Dataset entries:
• • • • •

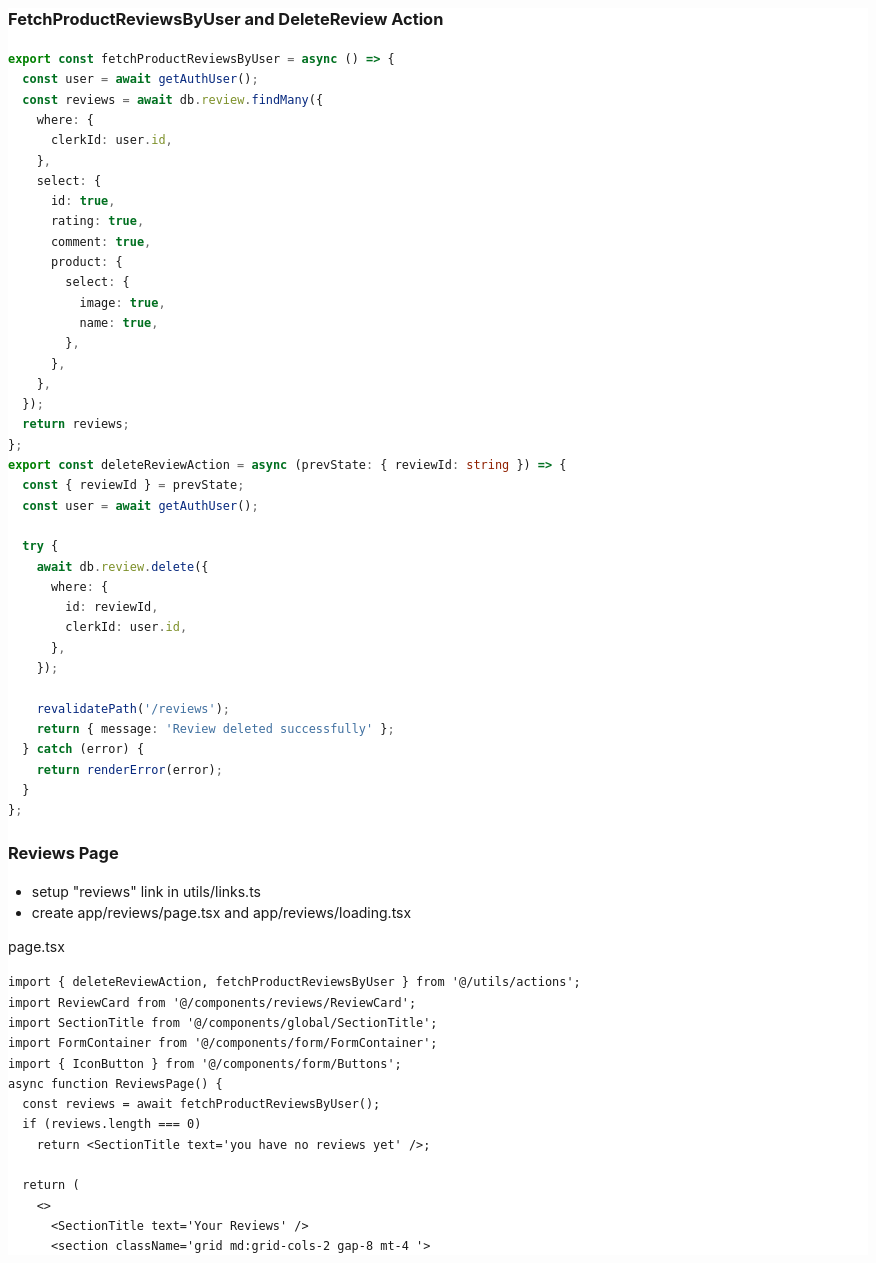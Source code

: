 ### FetchProductReviewsByUser and DeleteReview Action

```ts
export const fetchProductReviewsByUser = async () => {
  const user = await getAuthUser();
  const reviews = await db.review.findMany({
    where: {
      clerkId: user.id,
    },
    select: {
      id: true,
      rating: true,
      comment: true,
      product: {
        select: {
          image: true,
          name: true,
        },
      },
    },
  });
  return reviews;
};
export const deleteReviewAction = async (prevState: { reviewId: string }) => {
  const { reviewId } = prevState;
  const user = await getAuthUser();

  try {
    await db.review.delete({
      where: {
        id: reviewId,
        clerkId: user.id,
      },
    });

    revalidatePath('/reviews');
    return { message: 'Review deleted successfully' };
  } catch (error) {
    return renderError(error);
  }
};
```

### Reviews Page

- setup "reviews" link in utils/links.ts
- create app/reviews/page.tsx and app/reviews/loading.tsx

page.tsx

```tsx
import { deleteReviewAction, fetchProductReviewsByUser } from '@/utils/actions';
import ReviewCard from '@/components/reviews/ReviewCard';
import SectionTitle from '@/components/global/SectionTitle';
import FormContainer from '@/components/form/FormContainer';
import { IconButton } from '@/components/form/Buttons';
async function ReviewsPage() {
  const reviews = await fetchProductReviewsByUser();
  if (reviews.length === 0)
    return <SectionTitle text='you have no reviews yet' />;

  return (
    <>
      <SectionTitle text='Your Reviews' />
      <section className='grid md:grid-cols-2 gap-8 mt-4 '>
```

• • • • •

INSTRUCTIONS FOR THE TASK:
Find all lines holding the word "return" in the records above and copy them.

RESPONSE BELOW:
  return reviews;
    return { message: 'Review deleted successfully' };
    return renderError(error);
    return <SectionTitle text='you have no reviews yet' />;
  return (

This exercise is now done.